Modeling Morpheme Flow among Languages

Guidelines

Borrowing is a word-formation process whereby a word from one language is adapted for use in another ([1]). More specifically, one can speak about borrowing morphemes, as, for example, a foreign word might be used as a newly imported root morpheme in a target language, which is immediately completed with derivational and inflectional morphemes already established in the target language (but also the other way round: a grammatical affix adopted from a source language can be used for enriching the vocabulary of a target language). Eventually, one can find a massive amount of correspondences in morpheme repertories of some languages caused by long-time co-evolution of the languages. The goal of the thesis is to develop and evaluate computational models of various borrowing channels along which such morphemes spread among languages, using evidence from modern synchronous multilingual corpora ([2]) and other multilingual language data resources ([3,4]).

References

[1] Winford, Donald. "Contact and borrowing." The Handbook of Language Contact. Blackwell Publishing, 170. 2010.

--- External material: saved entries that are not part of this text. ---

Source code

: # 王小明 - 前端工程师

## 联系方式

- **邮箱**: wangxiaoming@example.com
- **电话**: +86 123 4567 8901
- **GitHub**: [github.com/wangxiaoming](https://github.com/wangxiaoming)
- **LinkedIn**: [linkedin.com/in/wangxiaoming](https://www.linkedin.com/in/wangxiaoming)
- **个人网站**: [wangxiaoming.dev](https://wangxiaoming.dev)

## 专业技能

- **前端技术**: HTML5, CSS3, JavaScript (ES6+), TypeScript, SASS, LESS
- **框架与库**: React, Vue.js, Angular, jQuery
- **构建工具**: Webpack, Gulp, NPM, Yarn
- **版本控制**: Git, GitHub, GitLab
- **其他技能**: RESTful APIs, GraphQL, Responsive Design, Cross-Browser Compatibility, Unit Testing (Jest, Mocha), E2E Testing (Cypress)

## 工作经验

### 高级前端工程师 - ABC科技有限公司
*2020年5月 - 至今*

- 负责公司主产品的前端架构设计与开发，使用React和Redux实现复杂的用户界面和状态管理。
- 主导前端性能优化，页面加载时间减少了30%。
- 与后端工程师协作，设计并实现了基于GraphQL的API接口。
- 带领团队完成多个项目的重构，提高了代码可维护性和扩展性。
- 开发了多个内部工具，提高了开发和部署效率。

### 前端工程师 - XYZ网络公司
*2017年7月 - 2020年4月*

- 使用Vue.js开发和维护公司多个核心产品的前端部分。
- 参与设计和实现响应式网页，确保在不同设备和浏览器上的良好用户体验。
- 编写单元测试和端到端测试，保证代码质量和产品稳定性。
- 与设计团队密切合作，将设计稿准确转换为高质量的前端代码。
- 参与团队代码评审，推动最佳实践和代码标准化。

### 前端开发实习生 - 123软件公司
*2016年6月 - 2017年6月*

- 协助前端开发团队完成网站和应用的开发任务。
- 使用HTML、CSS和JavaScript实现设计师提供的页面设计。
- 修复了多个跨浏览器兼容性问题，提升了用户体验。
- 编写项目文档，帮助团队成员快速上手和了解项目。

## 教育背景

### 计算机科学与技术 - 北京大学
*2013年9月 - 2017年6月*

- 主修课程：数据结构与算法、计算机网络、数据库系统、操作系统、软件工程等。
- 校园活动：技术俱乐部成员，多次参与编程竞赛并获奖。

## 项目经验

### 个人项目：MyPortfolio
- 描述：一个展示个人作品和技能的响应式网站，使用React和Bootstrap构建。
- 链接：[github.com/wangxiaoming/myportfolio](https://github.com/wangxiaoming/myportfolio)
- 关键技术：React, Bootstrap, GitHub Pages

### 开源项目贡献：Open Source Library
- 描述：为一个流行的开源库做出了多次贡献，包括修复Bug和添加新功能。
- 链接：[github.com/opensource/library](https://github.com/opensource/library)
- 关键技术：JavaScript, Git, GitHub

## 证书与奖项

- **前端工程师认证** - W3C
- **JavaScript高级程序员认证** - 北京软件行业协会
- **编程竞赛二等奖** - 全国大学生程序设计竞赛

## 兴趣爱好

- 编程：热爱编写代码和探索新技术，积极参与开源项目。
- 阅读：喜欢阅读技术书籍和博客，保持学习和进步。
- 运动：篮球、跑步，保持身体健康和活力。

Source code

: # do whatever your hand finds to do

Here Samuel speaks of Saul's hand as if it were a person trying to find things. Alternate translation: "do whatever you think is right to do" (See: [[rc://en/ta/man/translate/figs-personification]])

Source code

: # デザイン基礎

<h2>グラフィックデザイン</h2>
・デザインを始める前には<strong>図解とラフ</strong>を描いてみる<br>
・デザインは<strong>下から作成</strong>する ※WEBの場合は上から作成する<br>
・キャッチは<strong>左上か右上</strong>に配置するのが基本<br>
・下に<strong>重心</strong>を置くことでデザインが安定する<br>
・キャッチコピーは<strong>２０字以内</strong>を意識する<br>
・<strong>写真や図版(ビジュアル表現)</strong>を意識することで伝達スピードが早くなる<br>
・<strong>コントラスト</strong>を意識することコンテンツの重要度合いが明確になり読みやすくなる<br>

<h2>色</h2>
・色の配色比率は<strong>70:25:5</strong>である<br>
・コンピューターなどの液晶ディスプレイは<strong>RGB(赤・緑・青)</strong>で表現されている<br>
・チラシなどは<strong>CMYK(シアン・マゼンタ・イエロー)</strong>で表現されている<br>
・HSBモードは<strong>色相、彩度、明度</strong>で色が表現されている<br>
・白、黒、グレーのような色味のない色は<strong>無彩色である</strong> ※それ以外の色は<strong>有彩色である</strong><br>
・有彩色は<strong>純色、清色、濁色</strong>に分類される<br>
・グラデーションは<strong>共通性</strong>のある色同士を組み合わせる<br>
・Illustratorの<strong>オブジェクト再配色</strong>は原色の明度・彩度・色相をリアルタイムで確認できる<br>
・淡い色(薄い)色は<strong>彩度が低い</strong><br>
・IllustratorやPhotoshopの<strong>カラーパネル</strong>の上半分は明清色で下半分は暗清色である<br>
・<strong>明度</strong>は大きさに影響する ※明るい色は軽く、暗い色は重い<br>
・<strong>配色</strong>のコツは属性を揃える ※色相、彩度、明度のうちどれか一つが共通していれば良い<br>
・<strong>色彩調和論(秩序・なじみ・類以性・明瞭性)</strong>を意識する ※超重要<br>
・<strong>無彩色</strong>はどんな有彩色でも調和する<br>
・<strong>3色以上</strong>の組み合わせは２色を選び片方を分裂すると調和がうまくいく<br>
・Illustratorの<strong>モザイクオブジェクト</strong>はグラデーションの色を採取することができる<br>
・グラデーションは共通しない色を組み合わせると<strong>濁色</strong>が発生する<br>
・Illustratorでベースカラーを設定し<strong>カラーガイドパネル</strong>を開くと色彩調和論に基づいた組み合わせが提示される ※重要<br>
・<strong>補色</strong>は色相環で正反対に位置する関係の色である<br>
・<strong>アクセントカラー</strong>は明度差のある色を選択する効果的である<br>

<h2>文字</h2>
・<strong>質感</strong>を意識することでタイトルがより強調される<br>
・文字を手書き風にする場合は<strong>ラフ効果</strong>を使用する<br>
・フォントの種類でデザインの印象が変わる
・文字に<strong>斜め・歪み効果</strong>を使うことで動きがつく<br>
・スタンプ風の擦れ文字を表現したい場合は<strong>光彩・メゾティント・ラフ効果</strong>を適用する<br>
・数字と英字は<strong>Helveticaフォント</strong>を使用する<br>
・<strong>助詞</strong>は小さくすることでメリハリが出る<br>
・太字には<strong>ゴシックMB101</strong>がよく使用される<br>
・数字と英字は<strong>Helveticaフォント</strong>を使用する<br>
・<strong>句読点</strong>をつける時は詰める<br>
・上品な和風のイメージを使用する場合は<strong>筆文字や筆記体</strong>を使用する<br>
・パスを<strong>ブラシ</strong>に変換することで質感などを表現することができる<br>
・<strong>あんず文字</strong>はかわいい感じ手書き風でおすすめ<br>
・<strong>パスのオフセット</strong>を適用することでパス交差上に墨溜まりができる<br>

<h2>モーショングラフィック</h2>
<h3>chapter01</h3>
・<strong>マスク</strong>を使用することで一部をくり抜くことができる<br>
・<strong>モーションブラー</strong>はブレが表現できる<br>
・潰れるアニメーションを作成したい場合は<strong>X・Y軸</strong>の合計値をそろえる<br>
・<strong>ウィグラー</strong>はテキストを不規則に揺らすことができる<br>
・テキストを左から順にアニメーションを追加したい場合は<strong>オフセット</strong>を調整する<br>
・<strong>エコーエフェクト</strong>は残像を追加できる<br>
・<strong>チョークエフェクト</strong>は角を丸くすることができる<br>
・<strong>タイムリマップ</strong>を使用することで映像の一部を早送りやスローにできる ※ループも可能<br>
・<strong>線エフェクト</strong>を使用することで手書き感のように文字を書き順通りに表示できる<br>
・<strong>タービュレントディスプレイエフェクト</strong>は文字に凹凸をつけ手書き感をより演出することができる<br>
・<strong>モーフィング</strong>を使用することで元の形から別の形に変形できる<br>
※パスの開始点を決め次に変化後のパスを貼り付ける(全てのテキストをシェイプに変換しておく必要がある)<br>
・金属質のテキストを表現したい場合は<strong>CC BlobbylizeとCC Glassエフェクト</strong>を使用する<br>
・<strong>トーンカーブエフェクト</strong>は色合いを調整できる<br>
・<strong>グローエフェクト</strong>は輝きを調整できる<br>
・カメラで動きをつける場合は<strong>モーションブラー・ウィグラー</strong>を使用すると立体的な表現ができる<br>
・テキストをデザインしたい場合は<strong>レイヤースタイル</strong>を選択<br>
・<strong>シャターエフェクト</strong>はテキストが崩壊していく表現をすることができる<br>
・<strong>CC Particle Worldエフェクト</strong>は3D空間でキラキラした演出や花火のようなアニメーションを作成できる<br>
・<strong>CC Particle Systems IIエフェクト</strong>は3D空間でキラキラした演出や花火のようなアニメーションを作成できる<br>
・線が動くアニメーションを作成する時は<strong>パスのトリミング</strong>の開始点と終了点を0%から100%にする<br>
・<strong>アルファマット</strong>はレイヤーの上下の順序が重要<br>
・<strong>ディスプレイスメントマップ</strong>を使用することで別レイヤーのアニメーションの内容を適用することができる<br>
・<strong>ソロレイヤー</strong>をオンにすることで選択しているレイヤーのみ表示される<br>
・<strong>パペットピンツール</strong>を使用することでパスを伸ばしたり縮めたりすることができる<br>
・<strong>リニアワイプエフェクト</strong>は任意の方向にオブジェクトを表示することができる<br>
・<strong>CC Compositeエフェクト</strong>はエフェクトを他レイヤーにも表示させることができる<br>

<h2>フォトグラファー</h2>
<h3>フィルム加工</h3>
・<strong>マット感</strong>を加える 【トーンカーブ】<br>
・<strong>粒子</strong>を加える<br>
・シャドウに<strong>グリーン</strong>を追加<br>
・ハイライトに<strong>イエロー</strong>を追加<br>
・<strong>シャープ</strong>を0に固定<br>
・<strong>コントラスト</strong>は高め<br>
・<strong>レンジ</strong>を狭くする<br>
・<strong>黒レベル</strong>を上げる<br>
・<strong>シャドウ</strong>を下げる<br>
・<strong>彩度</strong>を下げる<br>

[2] Tiedemann, Jörg. "Parallel Data, Tools and Interfaces in OPUS." in: Proceedings of the Language Resources and Evaluation Conference 2012. 2012.

[3] Kyjánek, Lukáš, et al. "Universal Derivations Kickoff: A Collection of Harmonized Derivational Resources for Eleven Languages." Proceedings of the Second International Workshop on Resources and Tools for Derivational Morphology. 2019.

[4] Batsuren, Khuyagbaatar, Gabor Bella, and Fausto Giunchiglia. "CogNet: A Large-Scale Cognate Database." Proceedings of the 57th Annual Meeting of the Association for Computational Linguistics. 2019.